## Work task
Going through the material underneath, give only the number of lines that contain "Default".

## Information supplied
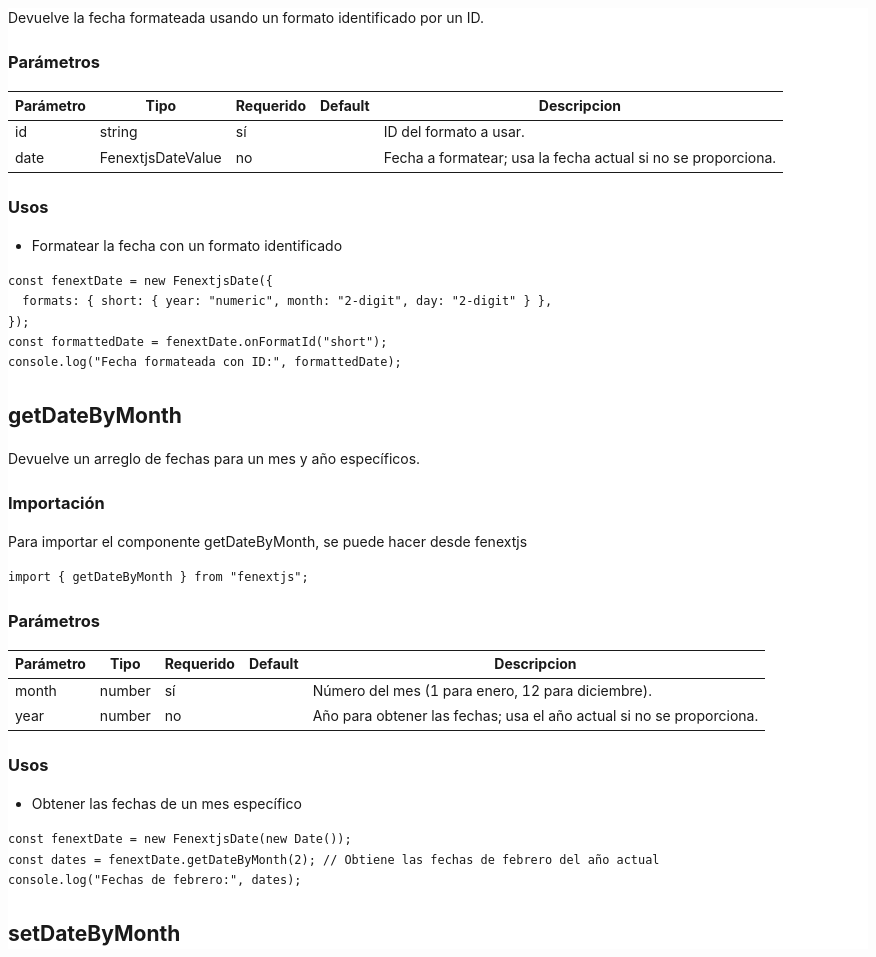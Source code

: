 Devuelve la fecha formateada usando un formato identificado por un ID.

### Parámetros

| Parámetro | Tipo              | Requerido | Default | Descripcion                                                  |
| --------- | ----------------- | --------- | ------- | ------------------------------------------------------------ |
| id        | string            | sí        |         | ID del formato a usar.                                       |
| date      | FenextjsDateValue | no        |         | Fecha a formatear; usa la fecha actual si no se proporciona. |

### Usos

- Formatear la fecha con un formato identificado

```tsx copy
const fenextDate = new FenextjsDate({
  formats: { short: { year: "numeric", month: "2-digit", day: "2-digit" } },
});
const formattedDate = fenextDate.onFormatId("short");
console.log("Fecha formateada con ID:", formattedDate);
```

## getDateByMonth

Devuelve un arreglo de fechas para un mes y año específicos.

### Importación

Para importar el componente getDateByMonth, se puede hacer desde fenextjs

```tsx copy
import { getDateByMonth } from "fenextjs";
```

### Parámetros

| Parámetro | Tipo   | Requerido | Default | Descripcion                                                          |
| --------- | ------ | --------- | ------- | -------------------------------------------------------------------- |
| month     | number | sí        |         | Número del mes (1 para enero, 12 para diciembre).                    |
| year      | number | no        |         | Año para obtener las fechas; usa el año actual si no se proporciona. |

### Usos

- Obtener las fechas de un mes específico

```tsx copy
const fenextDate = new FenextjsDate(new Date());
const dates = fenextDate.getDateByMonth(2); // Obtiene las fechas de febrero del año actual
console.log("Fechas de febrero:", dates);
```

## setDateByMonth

## Reply to the task
2